Reputation: 367
Sorry if this is a duplicate, however, the solutions pointed out aren't working for me. Most likely I am missing something basic here. I have a Dataframe like below:
inputDF: org.apache.spark.sql.DataFrame = [ts: string, id: string ... 20 more fields]
I am trying to filter some of the "rows" of interest here based on a field called "state" (of type String) by doing this (in Scala):
inputDF.filter(inputDF("state") == "BALANCED").show()
However this gives me an error:
<console>:143: error: overloaded method value filter with alternatives:
(func: org.apache.spark.api.java.function.FilterFunction[org.apache.spark.sql.Row])org.apache.spark.sql.Dataset[org.apache.spark.sql.Row] <and>
(func: org.apache.spark.sql.Row => Boolean)org.apache.spark.sql.Dataset[org.apache.spark.sql.Row] <and>
(conditionExpr: String)org.apache.spark.sql.Dataset[org.apache.spark.sql.Row] <and>
(condition: org.apache.spark.sql.Column)org.apache.spark.sql.Dataset[org.apache.spark.sql.Row]
cannot be applied to (Boolean)
inputDF.filter(inputDF("connState") == "BALANCED").show()

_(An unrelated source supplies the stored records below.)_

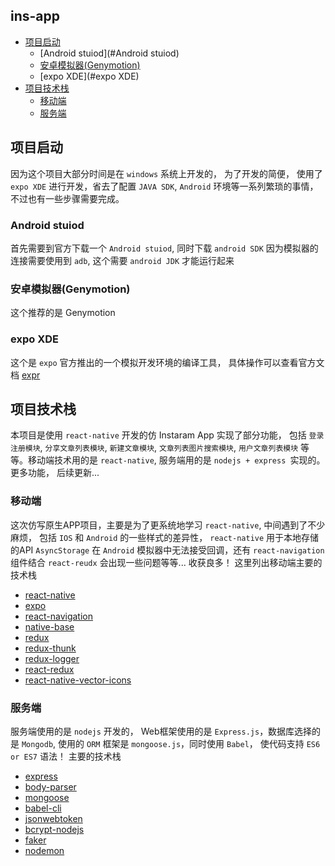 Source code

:## ins-app

* [项目启动](#项目启动)
  * [Android stuiod](#Android stuiod)
  * [安卓模拟器(Genymotion)](#安卓模拟器(Genymotion))
  * [expo XDE](#expo XDE)
* [项目技术栈](#项目技术栈)
  * [移动端](#移动端)
  * [服务端](#服务端)

## 项目启动
因为这个项目大部分时间是在 `windows` 系统上开发的， 为了开发的简便， 使用了 `expo XDE` 进行开发，省去了配置 `JAVA SDK`, `Android` 环境等一系列繁琐的事情， 不过也有一些步骤需要完成。

### Android stuiod

首先需要到官方下载一个 `Android stuiod`, 同时下载 `android SDK` 因为模拟器的连接需要使用到 `adb`, 这个需要 `android JDK` 才能运行起来

### 安卓模拟器(Genymotion)

这个推荐的是 Genymotion

### expo XDE

这个是 `expo` 官方推出的一个模拟开发环境的编译工具， 具体操作可以查看官方文档 [expr](https://docs.expo.io)

## 项目技术栈

本项目是使用 `react-native` 开发的仿 Instaram App 实现了部分功能， 包括 `登录注册模块`, `分享文章列表模块`, `新建文章模块`, `文章列表图片搜索模块`, `用户文章列表模块` 等等。移动端技术用的是 `react-native`, 服务端用的是 `nodejs + express `实现的。更多功能， 后续更新...

### 移动端

这次仿写原生APP项目，主要是为了更系统地学习 `react-native`, 中间遇到了不少麻烦， 包括 `IOS` 和 `Android` 的一些样式的差异性， `react-native` 用于本地存储的API `AsyncStorage` 在 `Android` 模拟器中无法接受回调，还有 `react-navigation` 组件结合 `react-reudx` 会出现一些问题等等... 收获良多！ 这里列出移动端主要的技术栈

* [react-native]()
* [expo]()
* [react-navigation]()
* [native-base]()
* [redux]()
* [redux-thunk]()
* [redux-logger]()
* [react-redux]()
* [react-native-vector-icons]()

### 服务端
服务端使用的是 `nodejs` 开发的， Web框架使用的是 `Express.js`，数据库选择的是 `Mongodb`, 使用的 `ORM` 框架是 `mongoose.js`，同时使用 `Babel`， 使代码支持 `ES6 or ES7` 语法！ 主要的技术栈

* [express]()
* [body-parser]()
* [mongoose]()
* [babel-cli]()
* [jsonwebtoken]()
* [bcrypt-nodejs]()
* [faker]()
* [nodemon]()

Can someone please point out what is incorrect here ? I followed few examples including the one in https://rklicksolutions.wordpress.com/2016/03/03/tutorial-spark-1-6-sql-and-dataframe-operations/ but can't figure out whats wrong.
Upvotes: 1
Views: 3453
Reputation: 367
Looks like I need to use === instead of ==
inputDF.filter(inputDF("state") === "BALANCED").show()
is doing what I want.
Upvotes: 2